RIO DE JANEIRO (Reuters) - If the hangovers many are nursing after their annual Carnival celebrations weren’t enough, residents of Rio de Janeiro awoke Wednesday to smelly streets, mounting household garbage and heaps of party refuse uncollected for a fifth consecutive day.
The result of a trash collectors’ strike timed to coincide with the festival, which officially ended Wednesday, the growing garbage backlog is a fetid after note to revelry that this year drew as many as 5 million people to the streets of Brazil’s second-biggest city.
By disrupting the city’s ability to handle basic hygiene during a routine, if big, event, the strike poses yet another possible problem for Brazil just three months before Rio and 11 other cities host the soccer World Cup.
The event is expected to attract 600,000 foreign visitors, not to mention the millions of Brazilians who will be watching the events live, in host cities and bars and living rooms nationwide.
Already grappling with construction delays, security questions and logistical problems before the World Cup, and Rio’s hosting of the Olympics just two years later, local authorities are struggling to explain why they have been unable to clean up after more than 400 street parades and block parties since Friday.
“We are working to normalize operations,” Vinicius Roriz, the president of Rio’s municipal trash company, told reporters on Wednesday, noting ongoing negotiations over salary demands made by strikers.
Many of the collectors are still on walkout, and some of the more restive workers having already been fired. The company said it was unable to say how soon the rubbish might be cleared. Even after any agreement is made, Roriz said, it would still take three days to clean up.

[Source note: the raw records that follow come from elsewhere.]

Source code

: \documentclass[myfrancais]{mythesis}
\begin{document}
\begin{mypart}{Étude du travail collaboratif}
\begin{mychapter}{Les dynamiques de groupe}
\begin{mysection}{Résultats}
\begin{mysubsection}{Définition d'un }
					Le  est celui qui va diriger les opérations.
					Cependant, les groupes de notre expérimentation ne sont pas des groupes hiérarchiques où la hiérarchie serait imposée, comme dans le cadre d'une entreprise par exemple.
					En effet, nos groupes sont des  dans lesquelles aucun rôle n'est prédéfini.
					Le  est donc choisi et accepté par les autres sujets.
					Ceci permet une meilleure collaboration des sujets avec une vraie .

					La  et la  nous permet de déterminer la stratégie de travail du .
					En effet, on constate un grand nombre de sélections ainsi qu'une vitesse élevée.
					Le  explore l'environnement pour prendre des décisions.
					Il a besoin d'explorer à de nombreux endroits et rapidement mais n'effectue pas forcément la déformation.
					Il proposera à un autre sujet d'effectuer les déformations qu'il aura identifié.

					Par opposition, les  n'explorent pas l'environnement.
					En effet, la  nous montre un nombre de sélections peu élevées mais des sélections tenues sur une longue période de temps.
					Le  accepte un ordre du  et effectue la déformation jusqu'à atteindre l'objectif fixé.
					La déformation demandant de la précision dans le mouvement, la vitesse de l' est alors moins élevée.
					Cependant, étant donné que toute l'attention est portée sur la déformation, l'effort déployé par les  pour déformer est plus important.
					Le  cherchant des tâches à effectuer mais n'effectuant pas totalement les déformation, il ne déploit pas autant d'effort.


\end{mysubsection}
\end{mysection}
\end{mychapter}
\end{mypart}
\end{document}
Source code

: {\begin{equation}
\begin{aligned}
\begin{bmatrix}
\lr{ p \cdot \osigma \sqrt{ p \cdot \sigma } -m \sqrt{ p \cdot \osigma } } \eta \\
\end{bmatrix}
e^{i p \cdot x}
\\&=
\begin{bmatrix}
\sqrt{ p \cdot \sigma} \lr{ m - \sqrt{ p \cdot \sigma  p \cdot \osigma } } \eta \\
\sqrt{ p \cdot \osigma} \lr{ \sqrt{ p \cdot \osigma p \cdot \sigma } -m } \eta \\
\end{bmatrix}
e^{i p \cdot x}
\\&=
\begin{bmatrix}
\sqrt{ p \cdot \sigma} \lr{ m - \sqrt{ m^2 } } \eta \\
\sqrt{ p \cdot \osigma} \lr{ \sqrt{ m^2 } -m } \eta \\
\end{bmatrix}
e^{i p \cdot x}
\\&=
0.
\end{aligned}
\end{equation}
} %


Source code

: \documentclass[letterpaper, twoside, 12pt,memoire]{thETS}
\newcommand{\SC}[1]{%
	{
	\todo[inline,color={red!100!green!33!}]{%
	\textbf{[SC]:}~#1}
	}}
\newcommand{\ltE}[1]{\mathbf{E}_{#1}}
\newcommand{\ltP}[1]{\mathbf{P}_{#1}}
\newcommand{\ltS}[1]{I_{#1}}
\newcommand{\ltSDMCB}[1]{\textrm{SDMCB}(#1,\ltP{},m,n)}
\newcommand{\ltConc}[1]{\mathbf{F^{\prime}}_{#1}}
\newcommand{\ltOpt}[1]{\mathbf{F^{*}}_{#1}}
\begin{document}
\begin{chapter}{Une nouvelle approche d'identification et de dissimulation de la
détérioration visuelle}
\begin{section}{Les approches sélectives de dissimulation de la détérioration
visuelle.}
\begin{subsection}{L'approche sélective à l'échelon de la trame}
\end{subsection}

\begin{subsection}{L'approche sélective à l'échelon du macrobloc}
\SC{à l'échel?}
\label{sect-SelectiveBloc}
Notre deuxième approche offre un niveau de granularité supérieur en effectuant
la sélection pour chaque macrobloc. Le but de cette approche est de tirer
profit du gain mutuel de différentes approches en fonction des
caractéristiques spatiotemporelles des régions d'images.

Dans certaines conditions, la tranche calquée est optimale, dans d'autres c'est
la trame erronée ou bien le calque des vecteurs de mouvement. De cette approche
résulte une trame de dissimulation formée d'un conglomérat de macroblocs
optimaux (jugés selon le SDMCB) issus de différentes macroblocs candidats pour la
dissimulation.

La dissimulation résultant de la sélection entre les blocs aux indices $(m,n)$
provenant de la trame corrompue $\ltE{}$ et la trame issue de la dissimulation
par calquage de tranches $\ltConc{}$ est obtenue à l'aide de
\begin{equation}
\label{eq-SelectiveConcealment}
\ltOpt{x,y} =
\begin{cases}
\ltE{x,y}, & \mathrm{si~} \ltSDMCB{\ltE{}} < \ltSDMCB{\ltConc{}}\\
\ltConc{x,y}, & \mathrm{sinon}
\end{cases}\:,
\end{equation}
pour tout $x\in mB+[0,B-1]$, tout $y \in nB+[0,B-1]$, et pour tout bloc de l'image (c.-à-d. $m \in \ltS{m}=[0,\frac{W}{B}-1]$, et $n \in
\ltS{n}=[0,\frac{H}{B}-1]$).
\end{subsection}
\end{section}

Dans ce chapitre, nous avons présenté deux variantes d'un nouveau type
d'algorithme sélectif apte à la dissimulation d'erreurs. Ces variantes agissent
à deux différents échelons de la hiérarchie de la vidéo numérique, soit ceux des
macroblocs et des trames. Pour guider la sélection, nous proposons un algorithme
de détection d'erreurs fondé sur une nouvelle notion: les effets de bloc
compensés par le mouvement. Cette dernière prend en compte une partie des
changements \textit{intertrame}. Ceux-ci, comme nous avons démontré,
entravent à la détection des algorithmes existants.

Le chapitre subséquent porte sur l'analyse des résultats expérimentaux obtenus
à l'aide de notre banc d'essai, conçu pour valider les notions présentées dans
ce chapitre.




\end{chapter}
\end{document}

The strike has turned many of Rio’s most popular and exclusive neighborhoods into garbage dumps.
In Flamengo, a seaside neighborhood home to some of the biggest Carnival celebrations, a major road known as the “aterro,” or landfill because it was built on reclaimed wetland, came to embody the original sense of the word in recent days. Plastic, paper and metal have been piled in its multiple traffic lanes.
Beaches in Copacabana, Ipanema and Leblon, upscale districts further south, are also strewn with litter, while residential streets and popular tourist thoroughfares are overflowing with stuffed trash cans and stinking heaps of refuse that doormen no longer have room for inside their buildings.
“It’s chaos,” said one doorman early Wednesday. “We have nowhere left to put all this garbage.”